Showing posts with label Fort Brooke. Show all posts
Showing posts with label Fort Brooke. Show all posts

Sunday, February 1, 2015

Hillsborough County History: Part Four of a Series

Two years after Jackson's map was complete, Tampa received a city charter from the State of Florida.  Prosperity seemed certain, but national politics held different plans for Tampa and Hillsborough County. On January 10, 1861, Florida became the third state to secede from the Union.

The Confederate Army held Fort Brooke throughout most of the Civil War.  It was shelled by Union warships on several occasions and was captured in May 1864.  After scouting the area for a day, the victors found nothing of use and abandoned the area.  They returned until after the war as occupation troops.


Alfred Beal
Floridians, during Reconstruction, struggled with a wide variety of issues.  Most Black Floridians were experiencing freedom for the first time.  Freedman from the Hillsborough County settlements of Hopewell, Knights and Springhead founded Bealsville, a community south of Plant City.  While the Homestead Act granted the land, it did not guarantee the claimants would become landowners.  To retain title, applicants had to construct homes, clear land and procure farming implements.  Despite the overwhelming odds, the community succeeded, and still exists to this day.

Freedom, too, held no guarantee. It was tainted with the continued indignities heaped upon by whites, both southern and the new northern "carpetbaggers" who came to Florida to turn a quick profit at the expense of southerners, both white and black.  Depression, both emotional and economic, hung over Hillsborough County.

Monday, April 11, 2011

Hillsborough County History Part 3 of a Series

Within the first two decades of the 1800s, two distinct settlements had grown in present-day Hillsboroough County -- the Cuban settlement of Spanishtown Creek, near today's Hyde Park, and the Seminole village of Thlonotosassa, on the shore of Lake Thonotosassa.  These enclaves attracted little attention until after the transfer of Florida to the United States in 1821.

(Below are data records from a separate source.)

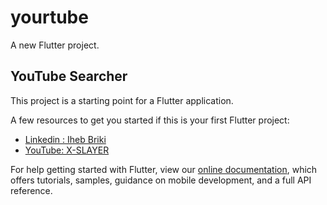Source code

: # yourtube

A new Flutter project.

## YouTube Searcher 

This project is a starting point for a Flutter application.

A few resources to get you started if this is your first Flutter project:

- [Linkedin : Iheb Briki](https://www.linkedin.com/x-slayer)
- [YouTube: X-SLAYER](https://www.youtube.com/c/XSLAYERTN)

For help getting started with Flutter, view our
[online documentation](https://flutter.dev/docs), which offers tutorials,
samples, guidance on mobile development, and a full API reference.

National and international attention shifted to Florida when General Andrew Jackson made an illegal foray into the territory in 1817 to aid Americans living on the Florida/Georgia border who were fighting the Seminoles and to capture runaway slaves.  Eventually, the United States would fight three wars against the Seminoles, with the last one (1855-1858) ending with the deportation of all but approximately 300 Seminoles from the state to the Indian Territory in Oklahoma.  This last group lived deep in the Everglades of south Florida.  From this determined group grew the Seminole Tribe of Florida and the Miccosukee Tribe of Florida of today.

As a result of early fighting between the Seminoles and white settlers, the American government established a series of forts throughout Florida. 

One of these, Fort Brooke, is now the nucleus of modern Tampa.  Fort Brooke was established in 1824 by Colonel George Mercer Brooke and Colonel James Gadsden.  During the Second Seminole War (1835-1842), the fort served as the United States Army's Southern Headquarters.  Future U. S. President Zachery Taylor, a general during the war, served at Fort Brooke.


Within a few years of its founding, a small village sprang from the northern boundary of the fort.  The first post office (1831) officially named the village Tampa Bay, but the name was soon shortened to Tampa.  The meaning and origin of the name has been debated for years, with no consensus, but a strong theory is it was the name of a native village (sometimes spelled Tanpa) on the bay.

The first town plots were laid out in the 1830s by Judge Augustus Steele, but these were invalidated by the US government because they included Fort Brooke property.  In 1847, the government reduced the size of the fort and donated the excess land to Hillsborough County.  The land was platted for sale, the proceeds of which would fund the construction of a new county courthouse in Tampa, which by this point was the county seat.  John Jackson completed the survey and drew the first official map of Tampa in 1853.